▸ RECORDS SUPPLIED:
□ □ □ □ □ □ □

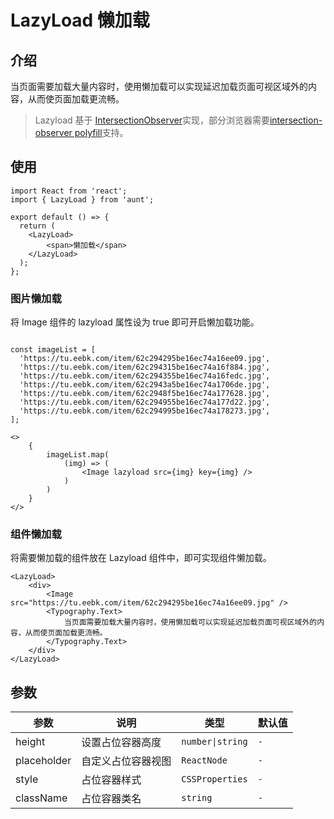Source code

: # LazyLoad 懒加载
<code hidden="hidden" src="./demos/demo.tsx"></code>

## 介绍
当页面需要加载大量内容时，使用懒加载可以实现延迟加载页面可视区域外的内容，从而使页面加载更流畅。
> Lazyload 基于 [IntersectionObserver](https://developer.mozilla.org/zh-CN/docs/Web/API/Intersection_Observer_API)实现，部分浏览器需要[intersection-observer polyfill](https://www.npmjs.com/package/intersection-observer)支持。

## 使用
```tsx
import React from 'react';
import { LazyLoad } from 'aunt';

export default () => {
  return (
    <LazyLoad>
        <span>懒加载</span>
    </LazyLoad>
  );
};

```

### 图片懒加载
将 Image 组件的 lazyload 属性设为 true 即可开启懒加载功能。
```tsx

const imageList = [
  'https://tu.eebk.com/item/62c294295be16ec74a16ee09.jpg',
  'https://tu.eebk.com/item/62c294315be16ec74a16f884.jpg',
  'https://tu.eebk.com/item/62c294355be16ec74a16fedc.jpg',
  'https://tu.eebk.com/item/62c2943a5be16ec74a1706de.jpg',
  'https://tu.eebk.com/item/62c2948f5be16ec74a177628.jpg',
  'https://tu.eebk.com/item/62c294955be16ec74a177d22.jpg',
  'https://tu.eebk.com/item/62c294995be16ec74a178273.jpg',
];

<>
    {
        imageList.map(
            (img) => (
                <Image lazyload src={img} key={img} />
            )   
        )
    }
</>
```

### 组件懒加载
将需要懒加载的组件放在 Lazyload 组件中，即可实现组件懒加载。
```tsx
<LazyLoad>
    <div>
        <Image src="https://tu.eebk.com/item/62c294295be16ec74a16ee09.jpg" />
        <Typography.Text>
            当页面需要加载大量内容时，使用懒加载可以实现延迟加载页面可视区域外的内容，从而使页面加载更流畅。
        </Typography.Text>
    </div>
</LazyLoad>
```

## 参数

| 参数        | 说明               | 类型             | 默认值 |
| ----------- | ------------------ | ---------------- | ------ |
| height      | 设置占位容器高度   | `number\|string` | `-`      |
| placeholder | 自定义占位容器视图 | `ReactNode`      | `-`      |
| style       | 占位容器样式       | `CSSProperties`  | `-`      |
| className   | 占位容器类名       | `string`         | `-`      |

□ □ □ □ □ □ □

▸ EXERCISE DETAILS: In your transcription of the listing above, match each line exactly and include no pictures.

▸ RESULT BELOW:
Source code

: # LazyLoad 懒加载
<code hidden="hidden" src="./demos/demo.tsx"></code>

## 介绍
当页面需要加载大量内容时，使用懒加载可以实现延迟加载页面可视区域外的内容，从而使页面加载更流畅。
> Lazyload 基于 [IntersectionObserver](https://developer.mozilla.org/zh-CN/docs/Web/API/Intersection_Observer_API)实现，部分浏览器需要[intersection-observer polyfill](https://www.npmjs.com/package/intersection-observer)支持。

## 使用
```tsx
import React from 'react';
import { LazyLoad } from 'aunt';

export default () => {
  return (
    <LazyLoad>
        <span>懒加载</span>
    </LazyLoad>
  );
};

```

### 图片懒加载
将 Image 组件的 lazyload 属性设为 true 即可开启懒加载功能。
```tsx

const imageList = [
  'https://tu.eebk.com/item/62c294295be16ec74a16ee09.jpg',
  'https://tu.eebk.com/item/62c294315be16ec74a16f884.jpg',
  'https://tu.eebk.com/item/62c294355be16ec74a16fedc.jpg',
  'https://tu.eebk.com/item/62c2943a5be16ec74a1706de.jpg',
  'https://tu.eebk.com/item/62c2948f5be16ec74a177628.jpg',
  'https://tu.eebk.com/item/62c294955be16ec74a177d22.jpg',
  'https://tu.eebk.com/item/62c294995be16ec74a178273.jpg',
];

<>
    {
        imageList.map(
            (img) => (
                <Image lazyload src={img} key={img} />
            )   
        )
    }
</>
```

### 组件懒加载
将需要懒加载的组件放在 Lazyload 组件中，即可实现组件懒加载。
```tsx
<LazyLoad>
    <div>
        <Image src="https://tu.eebk.com/item/62c294295be16ec74a16ee09.jpg" />
        <Typography.Text>
            当页面需要加载大量内容时，使用懒加载可以实现延迟加载页面可视区域外的内容，从而使页面加载更流畅。
        </Typography.Text>
    </div>
</LazyLoad>
```

## 参数

| 参数        | 说明               | 类型             | 默认值 |
| ----------- | ------------------ | ---------------- | ------ |
| height      | 设置占位容器高度   | `number\|string` | `-`      |
| placeholder | 自定义占位容器视图 | `ReactNode`      | `-`      |
| style       | 占位容器样式       | `CSSProperties`  | `-`      |
| className   | 占位容器类名       | `string`         | `-`      |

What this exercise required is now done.